● **TASK GOAL**:
Output the first line of the listing and each line after it, up to and including the line that contains "## Purchase tracking", exactly as written, minus the pictures.
§ §
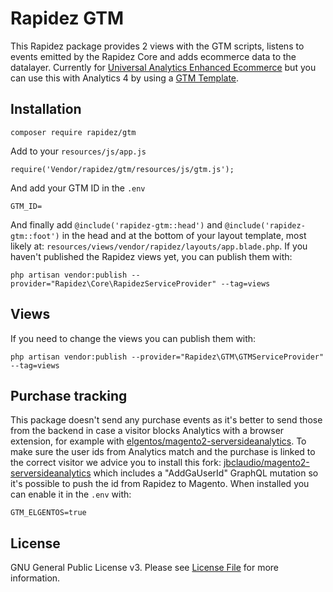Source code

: # Rapidez GTM

This Rapidez package provides 2 views with the GTM scripts, listens to events emitted by the Rapidez Core and adds ecommerce data to the datalayer. Currently for [Universal Analytics Enhanced Ecommerce](https://developers.google.com/analytics/devguides/collection/ua/gtm/enhanced-ecommerce) but you can use this with Analytics 4 by using a [GTM Template](https://github.com/gtm-templates-knowit-experience/ga-eec-to-ga4-ecom-converter).

## Installation

```
composer require rapidez/gtm
```

Add to your `resources/js/app.js`

```
require('Vendor/rapidez/gtm/resources/js/gtm.js');
```

And add your GTM ID in the `.env`
```
GTM_ID=
```

And finally add `@include('rapidez-gtm::head')` and `@include('rapidez-gtm::foot')` in the head and at the bottom of your layout template, most likely at: `resources/views/vendor/rapidez/layouts/app.blade.php`. If you haven't published the Rapidez views yet, you can publish them with:

```
php artisan vendor:publish --provider="Rapidez\Core\RapidezServiceProvider" --tag=views
```

## Views

If you need to change the views you can publish them with:
```
php artisan vendor:publish --provider="Rapidez\GTM\GTMServiceProvider" --tag=views
```

## Purchase tracking

This package doesn't send any purchase events as it's better to send those from the backend in case a visitor blocks Analytics with a browser extension, for example with [elgentos/magento2-serversideanalytics](https://github.com/elgentos/magento2-serversideanalytics). To make sure the user ids from Analytics match and the purchase is linked to the correct visitor we advice you to install this fork: [jbclaudio/magento2-serversideanalytics](https://github.com/jbclaudio/magento2-serversideanalytics) which includes a "AddGaUserId" GraphQL mutation so it's possible to push the id from Rapidez to Magento. When installed you can enable it in the `.env` with:
```
GTM_ELGENTOS=true
```

## License

GNU General Public License v3. Please see [License File](LICENSE) for more information.
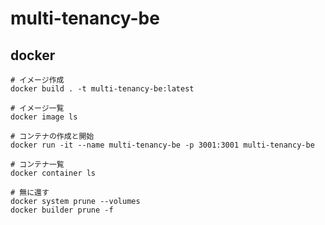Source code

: # multi-tenancy-be

## docker

```
# イメージ作成
docker build . -t multi-tenancy-be:latest

# イメージ一覧
docker image ls

# コンテナの作成と開始
docker run -it --name multi-tenancy-be -p 3001:3001 multi-tenancy-be

# コンテナ一覧
docker container ls
```

```
# 無に還す
docker system prune --volumes
docker builder prune -f
```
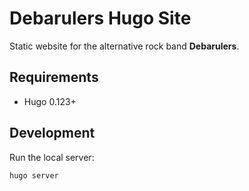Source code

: # Debarulers Hugo Site

Static website for the alternative rock band **Debarulers**.

## Requirements
- Hugo 0.123+

## Development
Run the local server:

```bash
hugo server
```
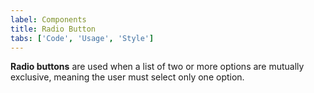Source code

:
 ```yaml
---
label: Components
title: Radio Button
tabs: ['Code', 'Usage', 'Style']
---
```


**Radio buttons** are used when a list of two or more options are mutually exclusive, meaning the user must select only one option.

<component 
    name="Radio Button"
    component="radio-button" 
    variation="radio-button"
    codepen="YErXNB"
    hasAngularVersion="true"
    hasReactVersion="true"
    >
</component>
<component-docs component="radio-button"></component-docs>
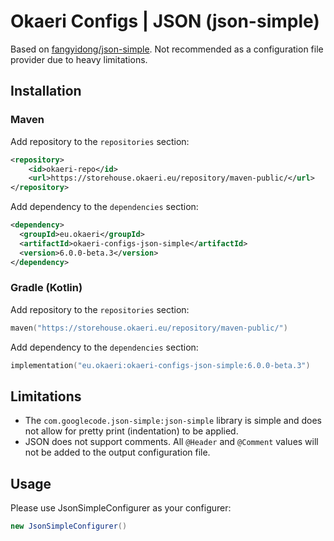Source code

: # Okaeri Configs | JSON (json-simple)

Based on [fangyidong/json-simple](https://github.com/fangyidong/json-simple). Not recommended as a configuration file provider due to heavy limitations.

## Installation

### Maven

Add repository to the `repositories` section:

```xml
<repository>
    <id>okaeri-repo</id>
    <url>https://storehouse.okaeri.eu/repository/maven-public/</url>
</repository>
```

Add dependency to the `dependencies` section:

```xml
<dependency>
  <groupId>eu.okaeri</groupId>
  <artifactId>okaeri-configs-json-simple</artifactId>
  <version>6.0.0-beta.3</version>
</dependency>
```

### Gradle (Kotlin)

Add repository to the `repositories` section:

```kotlin
maven("https://storehouse.okaeri.eu/repository/maven-public/")
```

Add dependency to the `dependencies` section:

```kotlin
implementation("eu.okaeri:okaeri-configs-json-simple:6.0.0-beta.3")
```

## Limitations

- The `com.googlecode.json-simple:json-simple` library is simple and does not allow for pretty print (indentation) to be applied.
- JSON does not support comments. All `@Header` and `@Comment` values will not be added to the output configuration file.

## Usage

Please use JsonSimpleConfigurer as your configurer:

```java
new JsonSimpleConfigurer()
```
§ §
● **TASK RESULT**:
Source code

: # Rapidez GTM

This Rapidez package provides 2 views with the GTM scripts, listens to events emitted by the Rapidez Core and adds ecommerce data to the datalayer. Currently for [Universal Analytics Enhanced Ecommerce](https://developers.google.com/analytics/devguides/collection/ua/gtm/enhanced-ecommerce) but you can use this with Analytics 4 by using a [GTM Template](https://github.com/gtm-templates-knowit-experience/ga-eec-to-ga4-ecom-converter).

## Installation

```
composer require rapidez/gtm
```

Add to your `resources/js/app.js`

```
require('Vendor/rapidez/gtm/resources/js/gtm.js');
```

And add your GTM ID in the `.env`
```
GTM_ID=
```

And finally add `@include('rapidez-gtm::head')` and `@include('rapidez-gtm::foot')` in the head and at the bottom of your layout template, most likely at: `resources/views/vendor/rapidez/layouts/app.blade.php`. If you haven't published the Rapidez views yet, you can publish them with:

```
php artisan vendor:publish --provider="Rapidez\Core\RapidezServiceProvider" --tag=views
```

## Views

If you need to change the views you can publish them with:
```
php artisan vendor:publish --provider="Rapidez\GTM\GTMServiceProvider" --tag=views
```

## Purchase tracking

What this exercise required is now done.